Data Feed Extension

Introduction

This package contains the Data Feed extension. This extension allows you to maintain “replica” data for a IBM QRadar SOAR system. The updates are performed in near real-time.

The use case for this extension is for situations where you want to run business intelligence queries from other tools.

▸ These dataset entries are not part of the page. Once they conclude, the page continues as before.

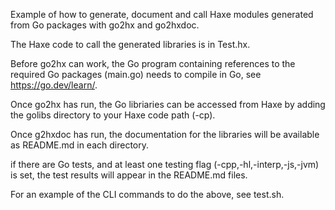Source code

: Example of how to generate, document and call Haxe modules generated from Go packages with go2hx and go2hxdoc.

The Haxe code to call the generated libraries is in Test.hx.

Before go2hx can work, the Go program containing references to the required Go packages (main.go) needs to compile in Go, see https://go.dev/learn/.

Once go2hx has run, the Go libriaries can be accessed from Haxe by adding the golibs directory to your Haxe code path (-cp).

Once g2hxdoc has run, the documentation for the libraries will be available as README.md in each directory.

if there are Go tests, and at least one testing flag (-cpp,-hl,-interp,-js,-jvm) is set, the test results will appear in the README.md files.

For an example of the CLI commands to do the above, see test.sh.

It overcomes the need to query the IBM QRadar SOAR database directly (since the IBM QRadar SOAR DB schema is not documented and can change at any time).

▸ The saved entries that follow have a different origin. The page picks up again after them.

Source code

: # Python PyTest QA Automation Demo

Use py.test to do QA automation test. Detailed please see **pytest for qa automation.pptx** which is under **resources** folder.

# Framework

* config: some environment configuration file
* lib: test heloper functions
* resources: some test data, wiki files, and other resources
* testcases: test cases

The data can be written to any or all of the following destinations:

  • ODBC databases

    • PostgreSQL

    • MySQL (MariaDB)

    • Microsoft SQLServer

    • Oracle

  • SQLite file/database

  • Local directory (one file per object)

  • ElasticSearch

  • Splunk

  • Kafka

  • IBM QRadar SOAR and CP4S

Each of these destinations are available as separately installed packages to minimize the python libraries required for your Integrations Server.

This extension was written to allow other destinations to be created with relative ease. The following diagram shows the overall data flow from IBM QRadar SOAR to the existing feeds.

See the complete documentation in the doc/ folder for installation, configuration and operation information.

Data Feed Diagram

The content is consistent with the IBM QRadar SOAR type/field semantic model and will include custom fields. For SQL destinations, the table name is the same as the type name (e.g. incident, task, artifact, etc.) and the column names are the same as the field “programmatic name”.

Data tables are supported (the programmatic name will be the same as the DB table name) but require rules to be added for data capture.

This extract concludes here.